How did the slave trade affect Africa?
pohnpei397 | Certified Educator
The slave trade had a terrible impact on Africa (or at least on the parts of West Africa from which the vast majority of the slaves were taken). Let us examine some of these impacts.
- It hurt Africa economically. The slave trade took millions of Africans over the years and removed them from their local economies. These were people who were in the very primes of their lives and were most likely among the most important people for their societies’ economies. By taking these people away, the slave trade made it harder for Africa’s economy to develop. The article in the link below speculates that this is one reason why Africa was unable to industrialize.

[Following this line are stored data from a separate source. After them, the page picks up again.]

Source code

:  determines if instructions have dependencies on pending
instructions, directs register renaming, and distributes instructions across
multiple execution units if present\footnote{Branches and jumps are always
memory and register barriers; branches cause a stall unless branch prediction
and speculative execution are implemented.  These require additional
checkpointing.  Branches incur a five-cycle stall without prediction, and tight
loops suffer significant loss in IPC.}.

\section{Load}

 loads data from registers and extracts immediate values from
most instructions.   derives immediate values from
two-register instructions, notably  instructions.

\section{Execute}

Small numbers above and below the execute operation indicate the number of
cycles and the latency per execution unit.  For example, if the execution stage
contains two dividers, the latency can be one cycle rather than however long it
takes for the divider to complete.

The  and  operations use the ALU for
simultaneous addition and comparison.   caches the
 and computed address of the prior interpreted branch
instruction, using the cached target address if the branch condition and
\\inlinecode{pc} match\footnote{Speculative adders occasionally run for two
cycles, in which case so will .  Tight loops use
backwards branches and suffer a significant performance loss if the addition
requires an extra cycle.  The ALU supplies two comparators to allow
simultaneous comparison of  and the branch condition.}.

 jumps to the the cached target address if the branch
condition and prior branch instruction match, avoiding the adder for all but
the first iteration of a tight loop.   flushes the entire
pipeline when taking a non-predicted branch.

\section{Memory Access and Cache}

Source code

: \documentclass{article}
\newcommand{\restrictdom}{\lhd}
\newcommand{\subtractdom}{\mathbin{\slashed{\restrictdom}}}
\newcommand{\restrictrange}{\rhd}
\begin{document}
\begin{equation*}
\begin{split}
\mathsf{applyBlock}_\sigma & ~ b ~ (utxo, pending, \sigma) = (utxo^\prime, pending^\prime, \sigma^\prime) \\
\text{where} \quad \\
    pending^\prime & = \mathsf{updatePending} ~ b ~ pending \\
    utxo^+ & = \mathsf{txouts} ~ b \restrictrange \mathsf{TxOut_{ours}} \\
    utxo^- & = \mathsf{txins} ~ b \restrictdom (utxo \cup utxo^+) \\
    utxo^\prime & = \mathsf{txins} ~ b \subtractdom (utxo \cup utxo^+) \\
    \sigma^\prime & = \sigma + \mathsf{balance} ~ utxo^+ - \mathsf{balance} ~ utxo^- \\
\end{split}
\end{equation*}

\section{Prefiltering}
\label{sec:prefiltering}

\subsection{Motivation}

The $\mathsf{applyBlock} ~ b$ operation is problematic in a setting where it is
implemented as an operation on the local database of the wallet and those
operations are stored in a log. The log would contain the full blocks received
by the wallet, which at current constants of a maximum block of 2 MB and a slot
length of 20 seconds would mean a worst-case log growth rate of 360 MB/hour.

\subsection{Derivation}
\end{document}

- It hurt African societies. Imagine the impact on a society when many of its most important members are being taken away to a terrible fate and there is nothing the society can do about it. It would be a very demoralizing feeling of weakness and helplessness. It would have traumatized society, perhaps in something of the same way that the Black Death traumatized European society when it killed so many people in the 1300s.
- It caused more wars in Africa. Wars were one of the main ways that slaves were taken. Therefore, African kingdoms that wanted to sell slaves to the Europeans had to go to war to do so. The weapons that they got from the Europeans in return for slaves helped fuel these wars.
- It may have contributed to the colonization of Africa. The article in the link below speculates that slavery weakened African society so much that it was easy for the Europeans to come in and colonize Africa in the 1800s. In this view, Africa was weakened economically and socially to the point that African states could not effectively defend themselves against European colonizers.